Hot stuff: making the most of sewer heat
Technology now allows heat from sewage to be extracted and utilised. But what is the true potential of the innovation? Martin Osborne explores the issues at stake
by Martin Osborne, Technical Director, WSP
Extracting heat from sewage is a current “hot” topic. Every week a new technology or a potential scheme is announced. But what is the real opportunity?
At WSP we have a lot of experience in both sewerage and heat management, so we have put the two together to consider three issues for managing heat using sewage: how much, where and how?
Renewable heat sources are becoming increasingly popular, partly driven by the Renewable Heat Incentive scheme. They are now often used for public buildings and office blocks, and even sometimes for domestic properties. The most common source of heat is the ground. To avoid causing long term changes in the ground temperature, there is a need to balance the heat extracted from the ground for heating in winter with the heat returned to the ground for cooling in summer. Using sewage as the source has the advantage that there is a constant flow bringing in and taking away energy, so that balance is less important.
Sewage is normally above ambient temperature, as much of the water that we use is heated; schemes currently being planned in the UK are focussed on extracting that energy for heating. Future schemes are already considering both heating and cooling.

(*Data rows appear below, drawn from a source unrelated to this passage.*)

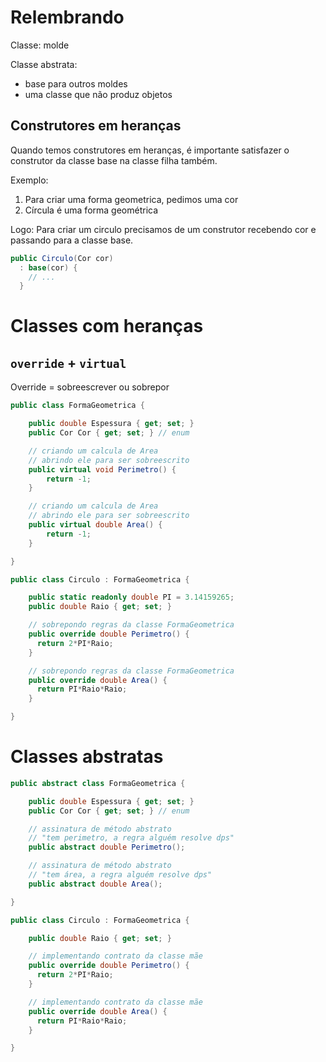 # Relembrando

Classe: molde

Classe abstrata:

- base para outros moldes
- uma classe que não produz objetos

## Construtores em heranças

Quando temos construtores em heranças, é importante satisfazer o construtor da classe base na classe filha também.

Exemplo:

1. Para criar uma forma geometrica, pedimos uma cor
2. Círcula é uma forma geométrica

Logo:
Para criar um circulo precisamos de um construtor recebendo cor e passando para a classe base.

```cs
public Circulo(Cor cor)
  : base(cor) {
    // ...
  }
```

# Classes com heranças

## `override` + `virtual`

Override = sobreescrever ou sobrepor

```cs
public class FormaGeometrica {

    public double Espessura { get; set; }
    public Cor Cor { get; set; } // enum

    // criando um calcula de Area
    // abrindo ele para ser sobreescrito
    public virtual void Perimetro() {
        return -1;
    }

    // criando um calcula de Area
    // abrindo ele para ser sobreescrito
    public virtual double Area() {
        return -1;
    }

}
```

```cs
public class Circulo : FormaGeometrica {

    public static readonly double PI = 3.14159265;
    public double Raio { get; set; }

    // sobrepondo regras da classe FormaGeometrica
    public override double Perimetro() {
      return 2*PI*Raio;
    }

    // sobrepondo regras da classe FormaGeometrica
    public override double Area() {
      return PI*Raio*Raio;
    }

}
```

# Classes abstratas

```cs
public abstract class FormaGeometrica {

    public double Espessura { get; set; }
    public Cor Cor { get; set; } // enum

    // assinatura de método abstrato
    // "tem perimetro, a regra alguém resolve dps"
    public abstract double Perimetro();

    // assinatura de método abstrato
    // "tem área, a regra alguém resolve dps"
    public abstract double Area();

}
```

```cs
public class Circulo : FormaGeometrica {

    public double Raio { get; set; }

    // implementando contrato da classe mãe
    public override double Perimetro() {
      return 2*PI*Raio;
    }

    // implementando contrato da classe mãe
    public override double Area() {
      return PI*Raio*Raio;
    }

}
```
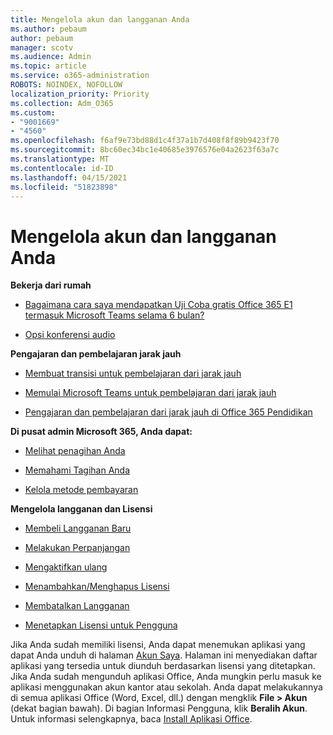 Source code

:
 ```yaml
---
title: Mengelola akun dan langganan Anda
ms.author: pebaum
author: pebaum
manager: scotv
ms.audience: Admin
ms.topic: article
ms.service: o365-administration
ROBOTS: NOINDEX, NOFOLLOW
localization_priority: Priority
ms.collection: Adm_O365
ms.custom:
- "9001669"
- "4560"
ms.openlocfilehash: f6af9e73bd88d1c4f37a1b7d408f8f89b9423f70
ms.sourcegitcommit: 8bc60ec34bc1e40685e3976576e04a2623f63a7c
ms.translationtype: MT
ms.contentlocale: id-ID
ms.lasthandoff: 04/15/2021
ms.locfileid: "51823898"
---
```

# <a name="manage-your-account-and-subscriptions"></a>Mengelola akun dan langganan Anda

**Bekerja dari rumah**
- [Bagaimana cara saya mendapatkan Uji Coba gratis Office 365 E1 termasuk Microsoft Teams selama 6 bulan?](https://docs.microsoft.com/MicrosoftTeams/e1-trial-license)

- [Opsi konferensi audio](https://docs.microsoft.com/alchemyinsights/options-for-audio-conferencing)

**Pengajaran dan pembelajaran jarak jauh**

- [Membuat transisi untuk pembelajaran dari jarak jauh](https://www.microsoft.com/education/remote-learning)

- [Memulai Microsoft Teams untuk pembelajaran dari jarak jauh](https://docs.microsoft.com/MicrosoftTeams/remote-learning-edu)

- [Pengajaran dan pembelajaran dari jarak jauh di Office 365 Pendidikan](https://docs.microsoft.com/MicrosoftTeams/remote-learning-edu)

**Di pusat admin Microsoft 365, Anda dapat:** 

- [Melihat penagihan Anda](https://docs.microsoft.com/microsoft-365/commerce/billing-and-payments/view-your-bill-or-invoice) 

- [Memahami Tagihan Anda](https://docs.microsoft.com/microsoft-365/commerce/billing-and-payments/understand-your-invoice)

- [Kelola metode pembayaran](https://docs.microsoft.com/microsoft-365/commerce/billing-and-payments/manage-payment-methods)

**Mengelola langganan dan Lisensi** 

- [Membeli Langganan Baru](https://docs.microsoft.com/microsoft-365/commerce/subscriptions/upgrade-to-different-plan)

- [Melakukan Perpanjangan](https://docs.microsoft.com/microsoft-365/commerce/subscriptions/renew-your-subscription) 

- [Mengaktifkan ulang](https://docs.microsoft.com/microsoft-365/commerce/subscriptions/reactivate-your-subscription)

- [Menambahkan/Menghapus Lisensi](https://docs.microsoft.com/microsoft-365/commerce/licenses/buy-licenses)

- [Membatalkan Langganan](https://docs.microsoft.com/microsoft-365/commerce/subscriptions/cancel-your-subscription)

- [Menetapkan Lisensi untuk Pengguna](https://docs.microsoft.com/microsoft-365/admin/manage/assign-licenses-to-users)

Jika Anda sudah memiliki lisensi, Anda dapat menemukan aplikasi yang dapat Anda unduh di halaman [Akun Saya](https://portal.office.com/account/#installs). Halaman ini menyediakan daftar aplikasi yang tersedia untuk diunduh berdasarkan lisensi yang ditetapkan. Jika Anda sudah mengunduh aplikasi Office, Anda mungkin perlu masuk ke aplikasi menggunakan akun kantor atau sekolah. Anda dapat melakukannya di semua aplikasi Office (Word, Excel, dll.) dengan mengklik **File > Akun** (dekat bagian bawah). Di bagian Informasi Pengguna, klik **Beralih Akun**. Untuk informasi selengkapnya, baca [Install Aplikasi Office](https://docs.microsoft.com/microsoft-365/admin/setup/install-applications).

However, one drawback is that the temperature of the sewage is important for the effectiveness of wastewater treatment. At lower temperatures, plants are less able to treat ammonia; some plants already struggle to do this in winter. Even a one degree reduction could be significant. So extracting heat from sewage might mean that we need to upgrade treatment plants to maintain performance.
Increasing the temperature with rejected heat from cooling in summer risks reducing the efficiency of oxygen transfer in treatment and also increasing the temperature impact in the receiving water.

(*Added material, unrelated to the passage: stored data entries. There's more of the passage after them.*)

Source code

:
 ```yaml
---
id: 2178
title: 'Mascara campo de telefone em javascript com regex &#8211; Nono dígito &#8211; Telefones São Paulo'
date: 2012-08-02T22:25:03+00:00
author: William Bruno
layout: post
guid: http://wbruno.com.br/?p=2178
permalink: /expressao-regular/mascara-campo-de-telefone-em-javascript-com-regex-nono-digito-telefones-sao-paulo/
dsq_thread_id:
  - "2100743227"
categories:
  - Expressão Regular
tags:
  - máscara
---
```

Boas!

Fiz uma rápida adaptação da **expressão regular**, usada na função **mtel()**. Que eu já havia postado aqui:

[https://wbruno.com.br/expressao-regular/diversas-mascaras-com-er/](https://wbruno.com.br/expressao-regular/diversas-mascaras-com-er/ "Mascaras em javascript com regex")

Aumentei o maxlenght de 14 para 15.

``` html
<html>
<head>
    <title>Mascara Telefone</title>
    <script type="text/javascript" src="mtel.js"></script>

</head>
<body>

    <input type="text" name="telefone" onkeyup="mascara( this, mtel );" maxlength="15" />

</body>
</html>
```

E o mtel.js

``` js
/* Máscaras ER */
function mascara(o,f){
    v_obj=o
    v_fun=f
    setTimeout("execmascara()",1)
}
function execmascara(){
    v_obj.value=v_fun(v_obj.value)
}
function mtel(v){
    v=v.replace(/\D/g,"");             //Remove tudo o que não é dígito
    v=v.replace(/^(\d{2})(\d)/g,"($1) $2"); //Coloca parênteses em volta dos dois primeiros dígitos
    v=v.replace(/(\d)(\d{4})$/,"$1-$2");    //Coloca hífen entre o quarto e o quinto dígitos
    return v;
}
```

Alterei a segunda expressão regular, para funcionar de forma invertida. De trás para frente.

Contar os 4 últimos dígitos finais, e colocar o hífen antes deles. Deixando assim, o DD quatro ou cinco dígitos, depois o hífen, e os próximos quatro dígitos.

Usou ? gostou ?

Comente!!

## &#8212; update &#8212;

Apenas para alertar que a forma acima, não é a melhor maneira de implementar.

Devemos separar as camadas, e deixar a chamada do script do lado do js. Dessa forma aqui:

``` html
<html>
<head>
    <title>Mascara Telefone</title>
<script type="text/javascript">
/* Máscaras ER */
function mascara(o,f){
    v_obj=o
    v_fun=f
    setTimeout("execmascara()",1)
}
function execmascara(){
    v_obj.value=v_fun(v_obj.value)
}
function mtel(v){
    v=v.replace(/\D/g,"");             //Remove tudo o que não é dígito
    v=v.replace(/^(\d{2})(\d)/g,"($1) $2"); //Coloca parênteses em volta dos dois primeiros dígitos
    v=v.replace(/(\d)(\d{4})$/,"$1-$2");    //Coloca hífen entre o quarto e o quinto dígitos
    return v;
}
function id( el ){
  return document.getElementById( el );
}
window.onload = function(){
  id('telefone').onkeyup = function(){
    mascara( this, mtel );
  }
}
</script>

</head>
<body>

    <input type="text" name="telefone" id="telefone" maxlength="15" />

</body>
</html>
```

So there is a limit to how much heat we can take out of, or put into, sewage.
The location of a sewage energy management systems influences its capacity. This is affected by the quantity of wastewater flow, which increases down the system; the temperature of the flow, which reduces down the system due to heat loss; and the consistency of flow and temperature, which is important for system efficiency.
Locating it upstream at a development site or even an individual property would give lower flow, but higher temperatures. Potentially we can extract the heat from hot greywater before it is contaminated with cold foul sewage. This would require that new houses were plumbed so that greywater and foul sewage are kept separate; but that would be good for reusing the greywater for toilet flushing, so it should be done anyway.
A location downstream, at the outfall from the wastewater treatment works, gives the largest flow, but the lowest temperature. It has relatively clean water that is easy to deal with and it does not affect the treatment process; although it may still affect the receiving environment. Systems in these locations are common in Switzerland and Germany. However they do depend on a nearby use for the available energy.
In between, there are middling locations which offer a balance between reduction in temperature and increase in flow. The further downstream, the more even the flow and temperature, but also the lower the average temperature. Here, systems have the challenge of dealing with foul sewage in locations with poor access, confined spaces and resulting safety implications.
These middle locations are caught between upstream and downstream constraints. If heat is managed upstream at households but temperature change at the treatment works is limited, then these systems may have reducing margins of operation.
Household scale systems are available for retrofit or new build that take heat from greywater and transfer it into the cold water going to the hot water tank. These range from a heat exchanger in an individual shower tray, to one fitted in an inspection chamber taking greywater from the whole house. Widespread adoption of these systems, especially in high density developments, could lead to a significant reduction in average wastewater temperatures. As these are working with greywater they do not need pre-treatment of the flow and only occasional cleaning.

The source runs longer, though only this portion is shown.